Source Code Analysis

The source code had the php logic that performed the XOR encryption.

Let's first breakdown, how the default cookie data is encrypted:

1. The data is first converted to json format.

2. Next the data is encrypted using the XOR encryption by passing it to the xor_encrypt function.

3. Finally the encrypted data is encoded with base64 scheme.

Now lets take a look in to the XOR Cipher:

XOR Cipher - GeeksforGeeksGeeksforGeeks

To know about XOR Cipher, check this website.

According to XOR Cipher:

1. data ( XOR ) key -> encrypted_data

2. encrypted_data ( XOR ) key -> data

3. data ( XOR ) encrypted_data -> key

4. If the length of the key is less than the length of the data, the key is repeatedly used to encrypt the data.

From the above conclusions, since we know the default data, which is encrypted as cookie, and also we have the encrypted data ( the actual cookie ), we can get the key by performing XOR operation between them. Let's try this.

---

Decryption using XOR Cipher

We can get the default data from the source code.

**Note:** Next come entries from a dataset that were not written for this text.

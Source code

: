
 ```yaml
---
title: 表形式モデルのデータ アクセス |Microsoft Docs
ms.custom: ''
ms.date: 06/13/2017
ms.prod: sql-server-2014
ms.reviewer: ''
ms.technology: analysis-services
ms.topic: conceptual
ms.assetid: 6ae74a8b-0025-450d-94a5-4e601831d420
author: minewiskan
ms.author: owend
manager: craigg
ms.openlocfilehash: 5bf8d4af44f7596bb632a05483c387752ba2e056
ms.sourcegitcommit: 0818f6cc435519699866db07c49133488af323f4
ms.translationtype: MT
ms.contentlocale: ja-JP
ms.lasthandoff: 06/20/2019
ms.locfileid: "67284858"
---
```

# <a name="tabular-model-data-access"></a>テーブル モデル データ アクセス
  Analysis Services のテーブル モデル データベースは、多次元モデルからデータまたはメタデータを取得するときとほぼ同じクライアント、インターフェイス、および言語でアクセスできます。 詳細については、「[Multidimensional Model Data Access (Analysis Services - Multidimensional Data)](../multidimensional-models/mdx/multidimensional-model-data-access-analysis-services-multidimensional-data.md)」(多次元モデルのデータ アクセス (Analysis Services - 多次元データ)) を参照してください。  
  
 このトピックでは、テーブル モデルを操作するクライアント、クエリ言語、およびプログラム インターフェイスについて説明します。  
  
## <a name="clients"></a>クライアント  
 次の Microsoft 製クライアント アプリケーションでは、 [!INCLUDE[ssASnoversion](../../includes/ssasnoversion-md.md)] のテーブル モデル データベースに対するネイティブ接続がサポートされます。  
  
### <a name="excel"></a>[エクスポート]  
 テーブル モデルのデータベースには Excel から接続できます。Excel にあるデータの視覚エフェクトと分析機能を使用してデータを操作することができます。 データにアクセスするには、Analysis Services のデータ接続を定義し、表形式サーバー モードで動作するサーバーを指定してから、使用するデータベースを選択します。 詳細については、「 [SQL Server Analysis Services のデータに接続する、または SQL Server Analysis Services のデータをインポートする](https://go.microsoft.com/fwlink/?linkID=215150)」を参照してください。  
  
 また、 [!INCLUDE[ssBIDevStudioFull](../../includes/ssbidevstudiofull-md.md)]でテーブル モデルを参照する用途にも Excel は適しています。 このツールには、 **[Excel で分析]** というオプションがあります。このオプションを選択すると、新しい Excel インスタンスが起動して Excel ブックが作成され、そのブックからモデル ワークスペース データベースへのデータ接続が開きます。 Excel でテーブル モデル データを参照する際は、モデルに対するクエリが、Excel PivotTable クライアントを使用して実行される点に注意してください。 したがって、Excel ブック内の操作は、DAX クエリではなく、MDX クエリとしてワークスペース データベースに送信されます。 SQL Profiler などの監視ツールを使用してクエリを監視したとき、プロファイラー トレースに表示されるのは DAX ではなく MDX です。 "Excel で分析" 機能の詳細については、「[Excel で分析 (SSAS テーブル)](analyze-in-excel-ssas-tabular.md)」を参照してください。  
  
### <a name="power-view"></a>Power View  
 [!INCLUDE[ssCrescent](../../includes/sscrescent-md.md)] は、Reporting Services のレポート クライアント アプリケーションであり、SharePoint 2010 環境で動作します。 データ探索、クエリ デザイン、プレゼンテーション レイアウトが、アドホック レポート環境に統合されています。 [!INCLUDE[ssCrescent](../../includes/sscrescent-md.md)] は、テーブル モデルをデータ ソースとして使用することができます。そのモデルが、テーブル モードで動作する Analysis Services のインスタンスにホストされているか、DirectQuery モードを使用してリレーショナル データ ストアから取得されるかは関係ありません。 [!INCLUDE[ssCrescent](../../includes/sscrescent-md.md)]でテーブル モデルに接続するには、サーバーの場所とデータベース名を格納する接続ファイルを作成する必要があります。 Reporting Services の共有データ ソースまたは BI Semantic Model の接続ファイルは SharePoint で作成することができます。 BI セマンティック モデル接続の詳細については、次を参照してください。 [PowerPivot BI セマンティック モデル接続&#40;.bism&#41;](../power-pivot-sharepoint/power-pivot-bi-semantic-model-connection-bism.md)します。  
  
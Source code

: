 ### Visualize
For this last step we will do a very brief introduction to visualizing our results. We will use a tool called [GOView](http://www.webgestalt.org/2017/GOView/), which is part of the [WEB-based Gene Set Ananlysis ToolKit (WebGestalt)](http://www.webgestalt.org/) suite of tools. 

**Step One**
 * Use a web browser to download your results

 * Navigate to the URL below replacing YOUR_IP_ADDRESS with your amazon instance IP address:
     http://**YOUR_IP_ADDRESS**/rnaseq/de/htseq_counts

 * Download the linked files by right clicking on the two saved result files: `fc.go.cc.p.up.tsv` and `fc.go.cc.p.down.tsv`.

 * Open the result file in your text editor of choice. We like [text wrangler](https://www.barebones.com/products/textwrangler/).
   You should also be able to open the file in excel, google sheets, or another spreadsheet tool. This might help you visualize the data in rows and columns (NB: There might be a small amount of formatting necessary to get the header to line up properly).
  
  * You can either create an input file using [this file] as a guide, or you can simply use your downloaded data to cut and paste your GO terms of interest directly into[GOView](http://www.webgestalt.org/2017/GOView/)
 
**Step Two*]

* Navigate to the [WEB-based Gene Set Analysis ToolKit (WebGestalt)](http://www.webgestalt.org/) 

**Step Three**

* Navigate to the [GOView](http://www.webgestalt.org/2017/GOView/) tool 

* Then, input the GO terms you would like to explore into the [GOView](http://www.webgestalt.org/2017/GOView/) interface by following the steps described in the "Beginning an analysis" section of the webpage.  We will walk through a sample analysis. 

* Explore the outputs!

The data given in the source code has to be converted to JSON format:

{
    "showpassword": "no",
    "bgcolor": "#ffffff"
}

Next, we can get the cookie from the browser dev tools application tab:

Now we have got all the necessary data. The following php code utilizes the xor_encrypt function that we got from the source code to perform the XOR operation on the given data.

<?
    function xor_encrypt($in) {
        $key = '{"showpassword":"no","bgcolor":"#ffffff"}'; # Default Data
        $text = $in;
        $outText = '';
    
        // Iterate through each character
        for($i=0;$i<strlen($text);$i++) {
        $outText .= $text[$i] ^ $key[$i % strlen($key)];
        }
    
        return $outText;
    }
    
    print xor_encrypt(base64_decode("MGw7JCQ5OC04PT8jOSpqdmkgJ25nbCorKCEkIzlscm5oKC4qLSgubjY=")); # Cookie
    # Output: KNHLKNHLKNHLKNHLKNHLKNHLKNHLKNHLKNHLKNHLK
?>

From the output of the above code, we can see that the string KNHL is repeated again and again, which shows that the key is KNHL, since the length of the key is less than the length of the data, the key is repeatedly used.

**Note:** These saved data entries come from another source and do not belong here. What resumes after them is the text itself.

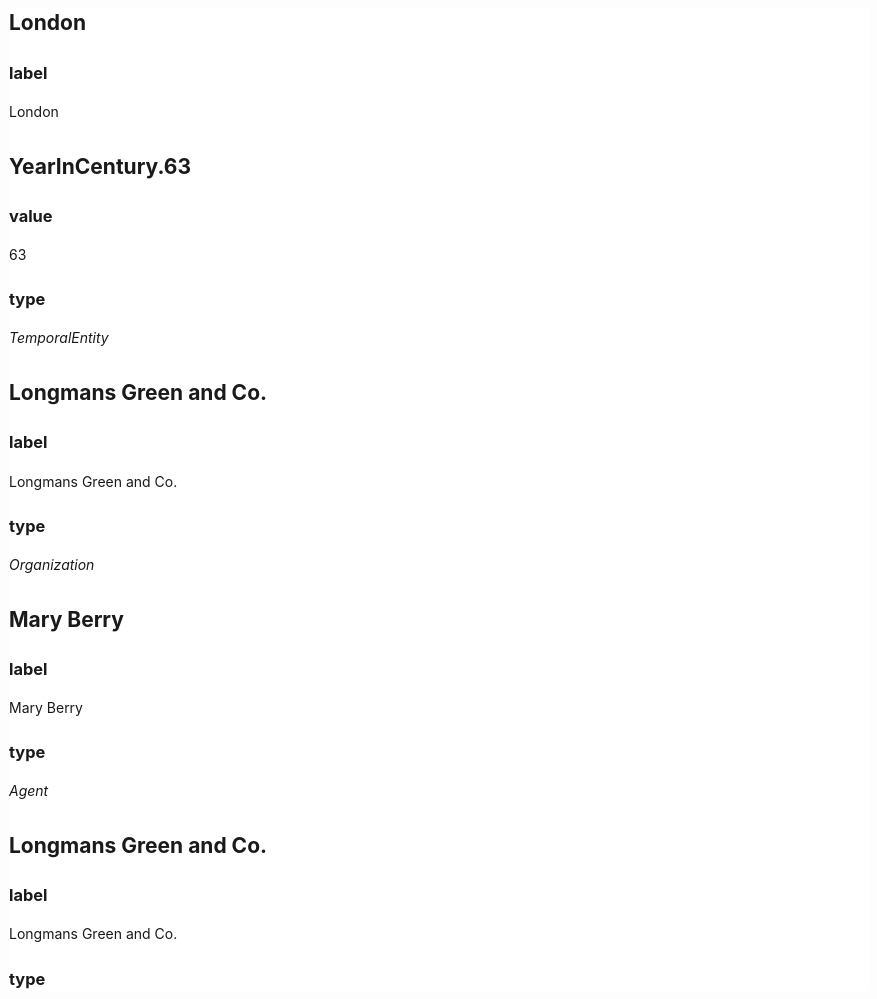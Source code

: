 ## London

### label


London

## YearInCentury.63

### value


63

### type


*TemporalEntity*

## Longmans Green and Co.

### label


Longmans Green and Co.

### type


*Organization*

## Mary Berry

### label


Mary Berry

### type


*Agent*

## Longmans Green and Co.

### label


Longmans Green and Co.

### type

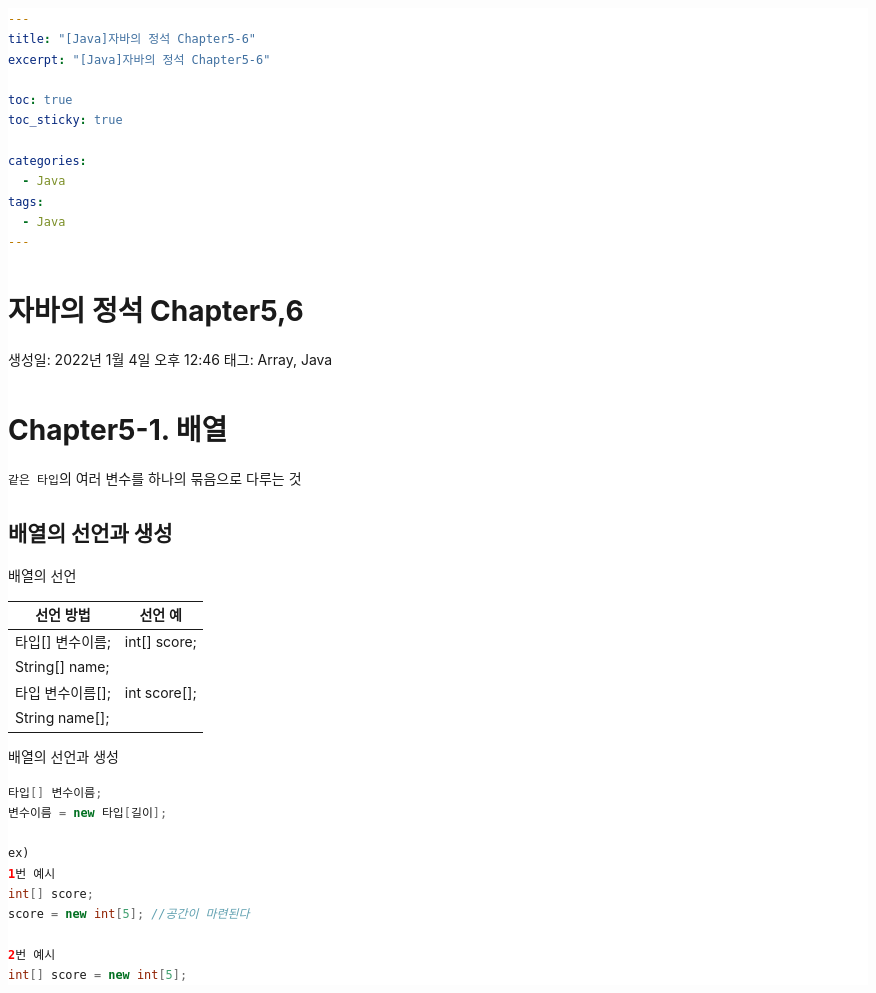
 ```yaml
---
title: "[Java]자바의 정석 Chapter5-6"
excerpt: "[Java]자바의 정석 Chapter5-6"

toc: true
toc_sticky: true

categories:
  - Java
tags:
  - Java
---
```


# 자바의 정석 Chapter5,6

생성일: 2022년 1월 4일 오후 12:46
태그: Array, Java

# Chapter5-1. 배열

`같은 타입`의 여러 변수를 하나의 묶음으로 다루는 것

## 배열의 선언과 생성

배열의 선언

| 선언 방법        | 선언 예      |
| ---------------- | ------------ |
| 타입[] 변수이름; | int[] score; |
| String[] name;   |
| 타입 변수이름[]; | int score[]; |
| String name[];   |

배열의 선언과 생성

```java
타입[] 변수이름;
변수이름 = new 타입[길이];

ex)
1번 예시
int[] score;
score = new int[5]; //공간이 마련된다

2번 예시
int[] score = new int[5];
```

Now we got the key. According to the source code, the password is shown if the value of showpassword is equal to yes.

---

Getting the Password

So, let's create a cookie with the value of showpassword as yes. The following code encrypts the given data using XOR encryption, encodes the result with base64 scheme and returns the cookie.

<?
    function xor_encrypt($in) {
        $key = 'KNHL';
        $text = $in;
        $outText = '';
    
        // Iterate through each character
        for($i=0;$i<strlen($text);$i++) {
        $outText .= $text[$i] ^ $key[$i % strlen($key)];
        }
    
        return $outText;
    }
    
    $cookie = json_encode(array( "showpassword"=>"yes", "bgcolor"=>"#ffffff"));
    
    print base64_encode(xor_encrypt($cookie));
    # Output: MGw7JCQ5OC04PT8jOSpqdmk3LT9pYmouLC0nICQ8anZpbS4qLSguKmkz
?>

Now we got the modified cookie, its time to grab the password. Update the cookie in the browser dev tools application tab and refresh the page.